そしてもう一つ、この「内側に」という言葉が伝えていることがあると思う。それは、力はあるが「決して押し付けないwithout imposing)」という相手に対する敬意である。つまり、「内側に力を備えた人」というのは、決して権力をふりかざして自分の意見を押し付けたり、相手の領域に土足で踏み込んできたりしない人のことだ。「相手のことをいつも注意深く見守っている。しかし決してでしゃばらない。」これは特に個人対個人の領域においてはとても大事なことではないかと私は思っている。

しかし、社会的地位が高くなり、それなりの肩書き(~長や~教授など)がつき始めると、力を内側に秘めるのではなく、外側へ外側へと前面に出したがる人が増えるような気がする。職場などヒエラルキーが当然のごとく存在する領域では、ある程度は仕方ないのかもしれないけど、相手に非対称を強制したり意識させたりする関係はよくない、と私自身は感じている。
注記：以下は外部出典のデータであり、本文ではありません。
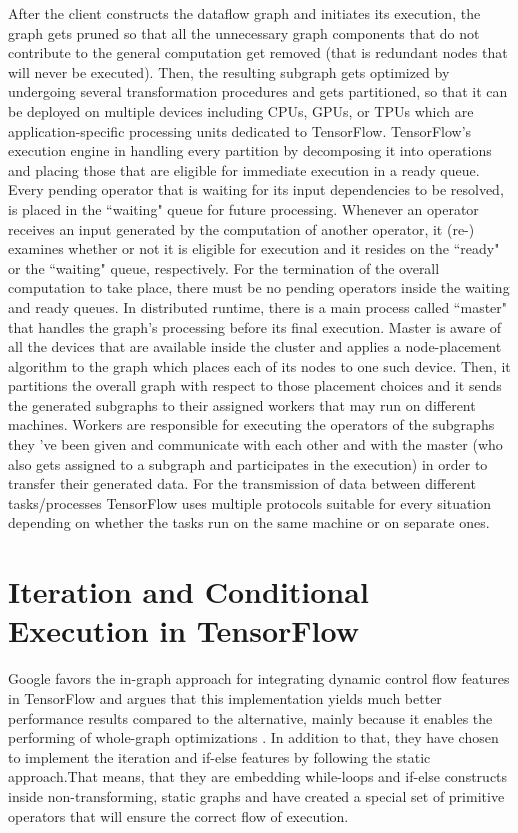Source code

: \documentclass[ack,preface]{dithesis}
\begin{document}
After the client constructs the dataflow graph and initiates its execution, the graph gets pruned so that all the unnecessary graph components that do not contribute to the general computation get removed (that is redundant nodes that will never be executed). Then, the resulting subgraph gets optimized by undergoing several transformation procedures and gets partitioned, so that it can be deployed on multiple devices including CPUs, GPUs, or TPUs which are application-specific processing units dedicated to TensorFlow. TensorFlow's execution engine in handling every partition by decomposing it into operations and placing those that are eligible for immediate execution in a ready queue. Every pending operator that is waiting for its input dependencies to be resolved, is placed in the ``waiting" queue for future processing. Whenever an operator receives an input generated by the computation of another operator, it (re-) examines whether or not it is eligible for execution and it resides on the ``ready" or the ``waiting" queue, respectively. For the termination of the overall computation to take place, there must be no pending operators inside the waiting and ready queues.
In distributed runtime, there is a main process called ``master" that handles the graph's processing before its final execution. Master is aware of all the devices that are available inside the cluster 
and  applies a node-placement algorithm to the graph which places each of its nodes to one such device. Then, it partitions the overall graph with respect to those placement choices and it sends the generated subgraphs to their assigned workers that may run on different machines. Workers are responsible for executing the operators of the subgraphs they 've been given and communicate with each other and with the master (who also gets assigned to a subgraph and participates in the execution) in order to transfer their generated data. For the transmission of data  between different tasks/processes TensorFlow uses multiple protocols suitable for every situation depending on whether the tasks run on the same machine or on separate ones.

    \section{Iteration and Conditional Execution in TensorFlow}
Google favors the in-graph approach for integrating dynamic control flow features in TensorFlow and argues that this implementation yields much better performance results compared to the alternative, mainly because it enables the performing of whole-graph optimizations \cite{Yu:2018}. In addition to that, they have chosen to implement the iteration and if-else features by following the static approach.That means, that they are embedding while-loops and if-else constructs inside non-transforming, static graphs and have created a special set of primitive operators that will ensure the correct flow of execution.
\end{document}
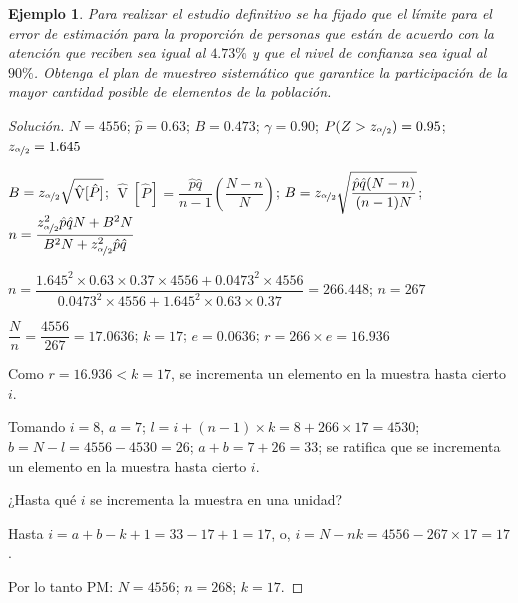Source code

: \documentclass[a5paper,doc,10pt,noapacite]{apa6}
\DeclareMathOperator{\Var}{V}
\newtheorem{ejem}{Ejemplo}
\begin{document}
{{\begin{ejem}
	Para realizar el estudio definitivo se ha fijado que el límite para el error de estimación para la proporción de personas que están de acuerdo con la atención que reciben sea igual al \(4.73\%\) y que el nivel de confianza sea igual al \(90\%\). Obtenga el plan de muestreo sistemático que garantice la participación de la mayor cantidad posible de elementos de la población.
\end{ejem}
\begin{proof}[Solución]
		\(N=4556\); \(\hat{p}=0.63\); \(B=0.473\); \(\gamma=0.90\); \(P(Z>z_{\nicefrac{\alpha}{2}})=0.95\); \(z_{\nicefrac{\alpha}{2}}=1.645\)
		
		\(B=z_{\nicefrac{\alpha}{2}}\sqrt{\hat{\Var}[\hat{P}]}\); \(\hat{\Var}[\hat{P}]=\dfrac{\hat{p}\hat{q}}{n-1}\left(\dfrac{N-n}{N}\right)\); \(B=z_{\nicefrac{\alpha}{2}}\sqrt{\dfrac{\hat{p}\hat{q}(N-n)}{(n-1)N}}\); \(n=\dfrac{z_{\nicefrac{\alpha}{2}}^2\hat{p}\hat{q} N+B^2N}{B^2N+z_{\nicefrac{\alpha}{2}}^2\hat{p}\hat{q}}\)
		
		\(n=\dfrac{1.645^2 \times 0.63 \times 0.37 \times 4556+0.0473^2 \times 4556}{0.0473^2 \times 4556+1.645^2 \times 0.63 \times 0.37}=266.448\); \(n=267\)
		
		\(\dfrac{N}{n}=\dfrac{4556}{267}=17.0636\); \(k=17\); \(e=0.0636\); \(r=266 \times e=16.936\)
		
		Como \(r=16.936<k=17\), se incrementa un elemento en la muestra hasta cierto \(i\).
		
		Tomando \(i=8\), \(a=7\); \(l=i+(n-1) \times k=8+266 \times 17=4530\); \(b=N-l=4556-4530=26\); \(a+b=7+26=33\); se ratifica que se incrementa un elemento en la muestra hasta cierto  \(i\).
		
		¿Hasta qué \(i\) se incrementa la muestra en una unidad?
		
		Hasta \(i=a+b-k+1=33-17+1=17\), o, \(i=N-nk=4556-267 \times 17=17\).
		
		Por lo tanto PM: \(N=4556\); \(n=268\); \(k=17\).
\end{proof}


\nocite{E-1, E-2, E-3, E-4, E-5}
}

\newpage
{}


}
\end{document}
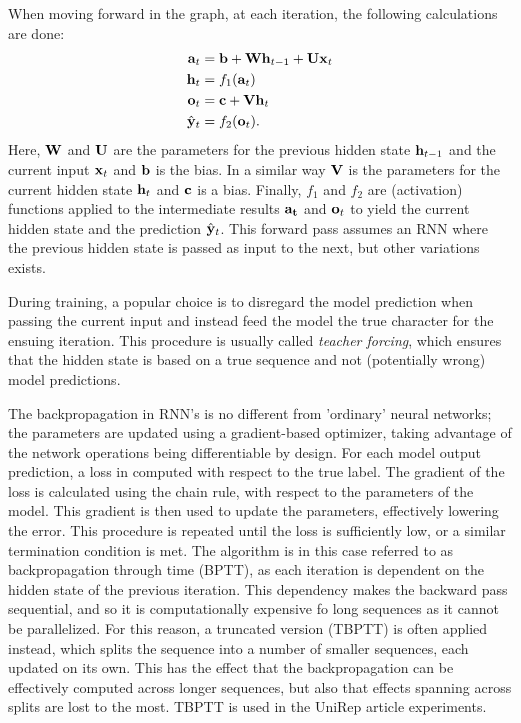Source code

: \documentclass[a4paper,12pt]{article}
\begin{document}
When moving forward in the graph, at each iteration, the following calculations are done:
\begin{align*}
    \mathbf{ a }_t &= \mathbf{ b } + \mathbf{ Wh }_{t - 1} + \mathbf{ Ux }_t\\
    \mathbf{ h }_t &= f_1 {\mathopen{} \left( \mathbf{ a }_t \right) \mathclose{}}\\
    \mathbf{ o }_t &= \mathbf{ c } + \mathbf{ Vh }_t\\
    \hat{\mathbf{ y }}_t &= f_2 {\mathopen{} \left( \mathbf{ o }_t \right) \mathclose{}}.
\end{align*}
Here, $\mathbf{ W }$ and $\mathbf{ U }$ are the parameters for the previous hidden state $\mathbf{ h }_{t-1}$ and the current input $\mathbf{ x }_t$ and $\mathbf{ b }$ is the bias. In a similar way $\mathbf{ V }$ is the parameters for the current hidden state $\mathbf{ h }_t$ and $\mathbf{ c }$ is a bias. Finally, $f_1$ and $f_2$ are (activation) functions applied to the intermediate results $\mathbf{ a_t }$ and $\mathbf{ o }_t$ to yield the current hidden state and the prediction $\hat{\mathbf{ y }}_t$. This forward pass assumes an RNN where the previous hidden state is passed as input to the next, but other variations exists.

During training, a popular choice is to disregard the model prediction when passing the current input and instead feed the model the true character for the ensuing iteration. This procedure is usually called \textit{teacher forcing}, which ensures that the hidden state is based on a true sequence and not (potentially wrong) model predictions.

The backpropagation in RNN's is no different from 'ordinary' neural networks; the parameters are updated using a gradient-based optimizer, taking advantage of the network operations being differentiable by design. For each model output prediction, a loss in computed with respect to the true label. The gradient of the loss is calculated using the chain rule, with respect to the parameters of the model. This gradient is then used to update the parameters, effectively lowering the error. This procedure is repeated until the loss is sufficiently low, or a similar termination condition is met. The algorithm is in this case referred to as backpropagation through time (BPTT), as each iteration is dependent on the hidden state of the previous iteration. This dependency makes the backward pass sequential, and so it is computationally expensive fo long sequences as it cannot be parallelized. For this reason, a truncated version (TBPTT) is often applied instead, which splits the sequence into a number of smaller sequences, each updated on its own. This has the effect that the backpropagation can be effectively computed across longer sequences, but also that effects spanning across splits are lost to the most. TBPTT is used in the UniRep article experiments.
\end{document}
「自分の内側に力を備えた」人というのは、支配・被支配という関係を前面に出してそれを相手に押し付けるのではなく、相手に敬意をもって接し、常にsymmetry(対称)の関係を保とうと努力できる人だと思う。これは簡単なことではない。が、究極強い人間というのは、権力をふりかざすことなく、"without imposing"の状態で人とかかわり、人に助言し、人を指導し、人をまとめられる力をもっているんだと思う。そして、人を愛し敬意を払える優しさも備えている人なんだと思う。

なんてことを書いたのは、力関係で自分を無理やり削ったり折り曲げられたりするのが、最近もうほんとに嫌になってきたからです。もう私の領域に踏み込んでこんとって!って言いたいことがあるんですよ。「パワフル」という言葉は、外国ではストレートな褒め言葉として使われているらしいけど、何でもかんでも自分の考えを相手にimposingすることが果たして褒められることなんでしょうかね。

私が理想とする「パワー」は、支配・被支配とは無関係のところにあるパワーなんやけど、これって理想でしかないんかなー。。。でも、私は、外側ではなく、内側で、ちょっとやそっとじゃ崩れることのない強くてたくましい究極の強さを築き上げていきたい、と思うのです。